Crac! is an enchanting 15mn animated short by Frédéric Back originally released in 1981 and featuring a great collection of songs and tunes from the traditional French Canadian repertoire performed by folk group Le Rêve du Diable. Borrowing its name from a traditional reel of English/Irish origin (the devil’s dream), the band was formed in Lévis (Québec) in 1974 and was instrumental in keeping the dynamic French Canadian oral tradition alive while encouraging the creation of similar bands such as La Bottine Souriante for instance.
Still active today, Le Rêve du Diable have just released their eighth studio album Avec Tambour et Trompette in November 2013 and are getting ready to celebrate their 40th anniversary in 2014.

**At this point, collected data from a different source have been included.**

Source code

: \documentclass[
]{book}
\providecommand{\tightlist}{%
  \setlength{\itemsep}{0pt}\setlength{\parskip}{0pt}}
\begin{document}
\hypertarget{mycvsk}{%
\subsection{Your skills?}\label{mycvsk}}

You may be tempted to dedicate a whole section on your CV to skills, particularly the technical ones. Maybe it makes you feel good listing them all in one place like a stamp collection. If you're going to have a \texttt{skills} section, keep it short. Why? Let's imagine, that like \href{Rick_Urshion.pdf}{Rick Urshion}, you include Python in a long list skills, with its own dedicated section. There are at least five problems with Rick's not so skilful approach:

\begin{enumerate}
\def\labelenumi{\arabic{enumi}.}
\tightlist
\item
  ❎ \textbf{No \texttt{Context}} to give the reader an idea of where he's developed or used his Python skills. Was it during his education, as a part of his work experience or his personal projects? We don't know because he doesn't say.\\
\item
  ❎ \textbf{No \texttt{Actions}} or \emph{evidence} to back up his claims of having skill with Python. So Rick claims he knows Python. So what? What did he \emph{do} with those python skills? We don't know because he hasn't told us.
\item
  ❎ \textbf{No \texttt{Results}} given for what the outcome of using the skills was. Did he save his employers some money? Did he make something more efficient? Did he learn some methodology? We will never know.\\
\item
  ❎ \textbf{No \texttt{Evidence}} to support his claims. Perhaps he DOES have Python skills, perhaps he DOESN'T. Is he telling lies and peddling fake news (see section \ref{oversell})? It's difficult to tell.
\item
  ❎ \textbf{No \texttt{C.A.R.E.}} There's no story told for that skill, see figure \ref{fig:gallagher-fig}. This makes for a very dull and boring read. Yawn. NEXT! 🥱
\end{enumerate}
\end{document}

Born in Germany in 1924, Frédéric Back emigrated to Montréal in his mid-twenties and went on to enjoy a successful career as a painter, illustrator and animator with CBC/Radio Canada. Between 1970 and 1993, Frédéric Back produced nine short animated films which earned him four Academy Awards nominations and two wins for Crac! in 1982 and for The Man Who Planted Trees in 1987, the latter film cementing his international reputation as a major film director.
Focusing on a rocking chair, “Crac!” chronicles the life of a family in Quebec and by extension, the rapid modernisation of the province. While celebrating a bygone traditional way of life as well as Quebec’s artistic and musical culture, the short “implicitly asks: Should we be so eager to trade in time-tried values for every latest fad?” (Frédéric Back).
All of Frédéric Back’s animated films are literally handcrafted. Working alone, Back developed and perfected over the course of his career his own trademark animation techniques. From the late 1970s onwards, instead of painting on transparent sheets of cellulose acetate (cel), he started using wax-based coloured pencils and chalk pastels on frosted sheets of cel. Combining these drawing techniques with the use of loops, multiple layers and complex camera movements gave Back’s films their inimitable warmth, fluid movement and vibrant colours. Designed and composed by Normand Roger and performed by Denis Chartrand and Le Rêve du Diable, Crac’s delightful soundtrack is taking centre stage:
Back always found it fascinating to see his images come to life through the appropriate sound and music and, indeed, feels that the success of Crac! is at least in part due to the traditional Quebec folk music that propels the film and delights the audience.